Easley's pick no shoo-in for party chairmanship

Raleigh lawyer faces tough opponent, dissatisfied activists



Two months after cruising to re-election, Democratic Gov. Mike Easley faces rebellion from an unlikely source -- his own party.

More than 500 party activists from around the state will meet in Raleigh Saturday to elect a new chairman. Easley's choice is Raleigh lawyer Ed Turlington, who has helped run two presidential campaigns and served as both the party's executive director and a top aide to former Gov. Jim Hunt.

He faces a stiff challenge from Fayetteville lawyer Jerry Meek, currently first vice chairman.

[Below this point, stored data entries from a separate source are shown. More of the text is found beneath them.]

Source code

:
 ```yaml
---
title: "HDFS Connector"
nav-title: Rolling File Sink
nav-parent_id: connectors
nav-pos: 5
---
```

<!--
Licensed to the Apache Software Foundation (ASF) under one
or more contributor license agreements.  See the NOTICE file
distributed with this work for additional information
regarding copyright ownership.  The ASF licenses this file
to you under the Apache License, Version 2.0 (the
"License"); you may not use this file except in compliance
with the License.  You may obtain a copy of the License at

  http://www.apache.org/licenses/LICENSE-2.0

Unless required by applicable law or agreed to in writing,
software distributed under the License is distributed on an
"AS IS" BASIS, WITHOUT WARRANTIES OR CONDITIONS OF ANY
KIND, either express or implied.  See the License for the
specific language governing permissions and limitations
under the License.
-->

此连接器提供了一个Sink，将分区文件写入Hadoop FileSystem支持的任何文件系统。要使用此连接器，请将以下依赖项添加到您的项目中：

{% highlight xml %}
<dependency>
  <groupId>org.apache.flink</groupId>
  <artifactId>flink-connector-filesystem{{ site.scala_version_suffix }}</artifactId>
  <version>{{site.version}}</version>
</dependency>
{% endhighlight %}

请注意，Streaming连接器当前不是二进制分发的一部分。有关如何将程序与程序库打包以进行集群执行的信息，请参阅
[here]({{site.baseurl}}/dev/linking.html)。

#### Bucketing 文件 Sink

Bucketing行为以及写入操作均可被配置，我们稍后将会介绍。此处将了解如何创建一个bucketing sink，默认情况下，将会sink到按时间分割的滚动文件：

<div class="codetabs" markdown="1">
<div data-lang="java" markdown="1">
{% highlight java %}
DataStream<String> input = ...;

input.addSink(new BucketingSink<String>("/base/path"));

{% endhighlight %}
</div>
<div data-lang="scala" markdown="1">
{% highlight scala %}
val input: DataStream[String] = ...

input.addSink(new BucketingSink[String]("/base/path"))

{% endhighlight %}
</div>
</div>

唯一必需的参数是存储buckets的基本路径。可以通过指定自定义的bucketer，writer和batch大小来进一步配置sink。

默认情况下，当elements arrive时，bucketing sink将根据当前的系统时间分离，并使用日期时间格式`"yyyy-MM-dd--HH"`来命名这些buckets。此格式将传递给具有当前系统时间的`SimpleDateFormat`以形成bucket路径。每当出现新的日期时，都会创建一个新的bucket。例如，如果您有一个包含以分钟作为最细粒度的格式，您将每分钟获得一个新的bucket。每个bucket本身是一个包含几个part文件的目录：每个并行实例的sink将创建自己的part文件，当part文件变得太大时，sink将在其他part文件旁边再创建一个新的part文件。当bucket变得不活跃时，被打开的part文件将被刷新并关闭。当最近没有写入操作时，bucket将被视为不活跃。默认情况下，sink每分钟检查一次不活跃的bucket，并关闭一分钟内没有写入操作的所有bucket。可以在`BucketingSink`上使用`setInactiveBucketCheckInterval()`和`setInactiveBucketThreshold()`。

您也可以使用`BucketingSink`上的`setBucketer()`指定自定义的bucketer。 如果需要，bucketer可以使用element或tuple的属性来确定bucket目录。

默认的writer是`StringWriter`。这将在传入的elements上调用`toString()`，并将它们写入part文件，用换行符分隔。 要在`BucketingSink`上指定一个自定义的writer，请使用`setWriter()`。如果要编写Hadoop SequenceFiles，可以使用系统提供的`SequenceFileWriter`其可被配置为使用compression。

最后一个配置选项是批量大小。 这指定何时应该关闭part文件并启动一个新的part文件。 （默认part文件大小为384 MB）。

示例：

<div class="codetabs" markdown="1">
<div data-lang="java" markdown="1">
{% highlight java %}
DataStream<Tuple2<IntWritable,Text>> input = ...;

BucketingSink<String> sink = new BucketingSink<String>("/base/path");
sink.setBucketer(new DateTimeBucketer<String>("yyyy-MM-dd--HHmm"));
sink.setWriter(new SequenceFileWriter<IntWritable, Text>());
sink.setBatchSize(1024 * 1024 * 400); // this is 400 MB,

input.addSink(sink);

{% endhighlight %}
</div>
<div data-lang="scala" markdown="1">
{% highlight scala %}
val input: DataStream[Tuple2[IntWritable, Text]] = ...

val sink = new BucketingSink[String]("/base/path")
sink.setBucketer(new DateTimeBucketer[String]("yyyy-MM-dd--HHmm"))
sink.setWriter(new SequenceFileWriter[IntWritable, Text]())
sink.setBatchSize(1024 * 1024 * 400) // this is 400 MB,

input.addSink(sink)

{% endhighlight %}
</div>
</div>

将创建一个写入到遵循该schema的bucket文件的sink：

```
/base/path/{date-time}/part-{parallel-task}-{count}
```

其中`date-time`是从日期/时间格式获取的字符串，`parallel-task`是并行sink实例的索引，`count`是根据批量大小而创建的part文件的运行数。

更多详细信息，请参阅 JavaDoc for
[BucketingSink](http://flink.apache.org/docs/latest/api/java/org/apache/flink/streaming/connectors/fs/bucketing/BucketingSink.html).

Party observers expect a close race as Meek taps a simmering disaffection with the state party among grass-roots activists.

<snip>

Supporters point to Turlington's national contacts and long resume, which includes chairing John Edwards' presidential campaign.

"He would probably be the most respected chair in the country," Easley told The Associated Press, "and ... start us moving in that direction -- fielding candidates who can win ... in a lot of the red states."


<more>


http://www.charlotte.com/mld/charlotte/news/breaking_news/10754805.htm

The election of the next state party chair was supposed to be tomorrow, Saturday Jan. 29, but had to be postponed until Feb. 19 because of a severe weather forecast.

This is an extremely interesting race to watch, because it so closely follows the internal struggle taking place on the national level. We have a governor who keeps his distance from the party and even ran ads on Rush Limbaugh's radio show last year touting the fact that "he wasn't like other Democrats". Note that he is backing John Edwards' main guy, someone with national ties that supposedly can "win in a lot of red states". Shall we then turn the party to the right and shut out the activists who protested the war and canvassed door to door to get the voters out? Or is this simply a precursor to another run on the presidency by either Gov. Easley or John Edwards?

Well, the barbarians are at the gate. The activists in the party are lining up in force behind Jerry Meek, while the elected officials and big donors are lining up behind corporate lobbyist/national campaign manager Ed Turlington. Too bad we couldn't have the showdown tomorrow as a harbinger of the election which is nothing less than the national party's struggle for its soul.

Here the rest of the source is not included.